• Work required: Transcribe every entry word for word. Skip the pictures.
-.-.-
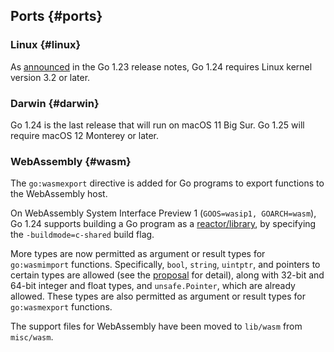 ## Ports {#ports}

### Linux {#linux}

<!-- go.dev/issue/67001 -->
As [announced](go1.23#linux) in the Go 1.23 release notes, Go 1.24 requires Linux
kernel version 3.2 or later.

### Darwin {#darwin}

<!-- go.dev/issue/69839 -->
Go 1.24 is the last release that will run on macOS 11 Big Sur.
Go 1.25 will require macOS 12 Monterey or later.

### WebAssembly {#wasm}

<!-- go.dev/issue/65199, CL 603055 -->
The `go:wasmexport` directive is added for Go programs to export functions to the WebAssembly host.

On WebAssembly System Interface Preview 1 (`GOOS=wasip1, GOARCH=wasm`), Go 1.24 supports
building a Go program as a
[reactor/library](https://github.com/WebAssembly/WASI/blob/63a46f61052a21bfab75a76558485cf097c0dbba/legacy/application-abi.md#current-unstable-abi),
by specifying the `-buildmode=c-shared` build flag.

<!-- go.dev/issue/66984, CL 626615 -->
More types are now permitted as argument or result types for `go:wasmimport` functions.
Specifically, `bool`, `string`, `uintptr`, and pointers to certain types are allowed
(see the [proposal](/issue/66984) for detail),
along with 32-bit and 64-bit integer and float types, and `unsafe.Pointer`, which
are already allowed.
These types are also permitted as argument or result types for `go:wasmexport` functions.

<!-- go.dev/issue/68024 -->
The support files for WebAssembly have been moved to `lib/wasm` from `misc/wasm`.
-.-.-
• Solved exercise:
 ## Ports {#ports}

### Linux {#linux}

<!-- go.dev/issue/67001 -->
As [announced](go1.23#linux) in the Go 1.23 release notes, Go 1.24 requires Linux
kernel version 3.2 or later.

### Darwin {#darwin}

<!-- go.dev/issue/69839 -->
Go 1.24 is the last release that will run on macOS 11 Big Sur.
Go 1.25 will require macOS 12 Monterey or later.

### WebAssembly {#wasm}

<!-- go.dev/issue/65199, CL 603055 -->
The `go:wasmexport` directive is added for Go programs to export functions to the WebAssembly host.

On WebAssembly System Interface Preview 1 (`GOOS=wasip1, GOARCH=wasm`), Go 1.24 supports
building a Go program as a
[reactor/library](https://github.com/WebAssembly/WASI/blob/63a46f61052a21bfab75a76558485cf097c0dbba/legacy/application-abi.md#current-unstable-abi),
by specifying the `-buildmode=c-shared` build flag.

<!-- go.dev/issue/66984, CL 626615 -->
More types are now permitted as argument or result types for `go:wasmimport` functions.
Specifically, `bool`, `string`, `uintptr`, and pointers to certain types are allowed
(see the [proposal](/issue/66984) for detail),
along with 32-bit and 64-bit integer and float types, and `unsafe.Pointer`, which
are already allowed.
These types are also permitted as argument or result types for `go:wasmexport` functions.

<!-- go.dev/issue/68024 -->
The support files for WebAssembly have been moved to `lib/wasm` from `misc/wasm`.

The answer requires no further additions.